Mas essa visão “dionisíaca” da arte como catarse e união do ser com o uno pode ser muito romântica. Há uma dualidade na relação de vivência com a arte que além de catarse e lirismo, contém também elementos “apolíneos” que supõe ser a arte também para o prazer, para a contemplação, a diversão. Em um ponto temos a arte como algo para ser absorvido e em outro como algo que no estimula.
O artista contém a prática e, além disso, domina suas próprias memórias de forma tão viva que com a técnica pode transmiti-la recordando suas experiências e buscando fundo em suas memórias a fonte de sua expressão que unido à matéria do cotidiano se revela como arte. A arte além de provir da realidade ela necessita de ter sido intensamente vivenciada e construída levando à forma por efeito da objetividade do artista em possibilitar, por meio da junção de seus sentimentos e do real, a materialização do que é a arte e mais que isso, a função dela, que é valorar a vivencia cotidiana.

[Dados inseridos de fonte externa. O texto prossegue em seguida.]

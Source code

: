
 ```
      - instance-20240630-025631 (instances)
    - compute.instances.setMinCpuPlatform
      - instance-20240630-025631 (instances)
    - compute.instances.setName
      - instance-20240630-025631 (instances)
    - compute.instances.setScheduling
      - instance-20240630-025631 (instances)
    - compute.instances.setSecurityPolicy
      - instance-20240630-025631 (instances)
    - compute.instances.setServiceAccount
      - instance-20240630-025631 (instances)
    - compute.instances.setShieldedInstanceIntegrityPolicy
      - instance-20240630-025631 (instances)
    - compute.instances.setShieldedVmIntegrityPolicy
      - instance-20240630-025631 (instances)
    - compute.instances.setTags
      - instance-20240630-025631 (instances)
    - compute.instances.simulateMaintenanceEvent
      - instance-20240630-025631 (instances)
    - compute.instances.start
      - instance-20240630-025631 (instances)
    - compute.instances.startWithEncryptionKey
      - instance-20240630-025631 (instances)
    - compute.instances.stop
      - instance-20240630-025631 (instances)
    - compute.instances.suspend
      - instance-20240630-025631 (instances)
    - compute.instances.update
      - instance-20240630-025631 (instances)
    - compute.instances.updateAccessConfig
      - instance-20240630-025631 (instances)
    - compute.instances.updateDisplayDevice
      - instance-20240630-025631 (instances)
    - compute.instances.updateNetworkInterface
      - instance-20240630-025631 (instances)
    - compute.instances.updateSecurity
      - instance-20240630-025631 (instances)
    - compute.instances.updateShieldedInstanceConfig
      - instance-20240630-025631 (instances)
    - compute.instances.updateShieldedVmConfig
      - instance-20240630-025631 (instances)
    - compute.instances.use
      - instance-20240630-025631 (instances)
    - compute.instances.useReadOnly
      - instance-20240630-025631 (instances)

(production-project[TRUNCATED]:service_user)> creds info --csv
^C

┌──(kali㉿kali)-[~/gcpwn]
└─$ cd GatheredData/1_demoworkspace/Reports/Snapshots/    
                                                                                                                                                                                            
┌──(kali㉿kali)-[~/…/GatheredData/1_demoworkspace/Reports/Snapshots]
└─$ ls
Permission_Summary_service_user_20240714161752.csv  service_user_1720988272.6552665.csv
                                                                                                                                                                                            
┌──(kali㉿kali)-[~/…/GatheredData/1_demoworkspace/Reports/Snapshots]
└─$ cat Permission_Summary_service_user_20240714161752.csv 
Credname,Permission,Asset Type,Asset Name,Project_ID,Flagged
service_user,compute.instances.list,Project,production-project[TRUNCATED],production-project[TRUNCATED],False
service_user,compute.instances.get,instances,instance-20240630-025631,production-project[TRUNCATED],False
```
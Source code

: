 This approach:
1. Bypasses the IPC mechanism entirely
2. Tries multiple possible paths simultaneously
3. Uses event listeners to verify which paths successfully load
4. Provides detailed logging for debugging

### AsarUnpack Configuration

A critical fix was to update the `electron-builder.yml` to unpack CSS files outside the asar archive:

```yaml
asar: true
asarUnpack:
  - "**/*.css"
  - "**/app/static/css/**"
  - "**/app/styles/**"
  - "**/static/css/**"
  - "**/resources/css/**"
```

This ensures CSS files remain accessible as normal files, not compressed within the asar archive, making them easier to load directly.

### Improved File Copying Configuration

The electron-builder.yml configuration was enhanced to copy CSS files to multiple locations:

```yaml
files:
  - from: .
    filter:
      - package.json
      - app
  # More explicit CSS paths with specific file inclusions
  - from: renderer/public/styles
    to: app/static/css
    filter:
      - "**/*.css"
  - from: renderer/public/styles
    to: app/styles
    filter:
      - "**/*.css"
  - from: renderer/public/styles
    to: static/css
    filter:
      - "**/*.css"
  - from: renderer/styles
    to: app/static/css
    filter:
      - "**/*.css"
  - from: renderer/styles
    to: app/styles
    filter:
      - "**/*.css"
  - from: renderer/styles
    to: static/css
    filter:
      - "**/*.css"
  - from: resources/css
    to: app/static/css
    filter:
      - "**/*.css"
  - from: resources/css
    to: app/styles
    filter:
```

Isso nos permite entender como qualidade da arte a capacidade que ela nos da de libertação do mundo exclusivamente físico, para o prazer de mudar a realidade ao mesmo tempo em que se identifica com ela.
Dessa forma, a arte pode exercer um papel muito importante nas relações sociais, não tomando conta do que o publico deve pensar e fazer de forma passiva, mas sim estimulando a razão em agir, decidir.
Calcado no que diz Brecht, no teatro, mais que levar o publico à catarse o espectador, sai do âmbito do passivo para reagir a algo que na representação do drama da vida o identifique e motive como ser social, dessa forma a vivencia artística deve levar a algo mais que contemplativo e sim também produtivo.
A produção artística de uma época diz muito sobre sua sociedade e graus de desenvolvimento social; mas muito mais que isso o desenvolvimento artístico de uma sociedade diz sobre seu grau de humanidade que promete a continuidade do desenvolvimento humano e não somente social. A arte nos dá acesso ao lado mágico e inexplorado da realidade, possibilitando o individual a se identificar com o que pertence ao outro e nessa conexão se transformar em algo único.
“A arte é necessária para que o homem se torne capaz de conhecer e mudar o mundo. Mas a arte também é necessária em virtude da magia que lhe é inerente.”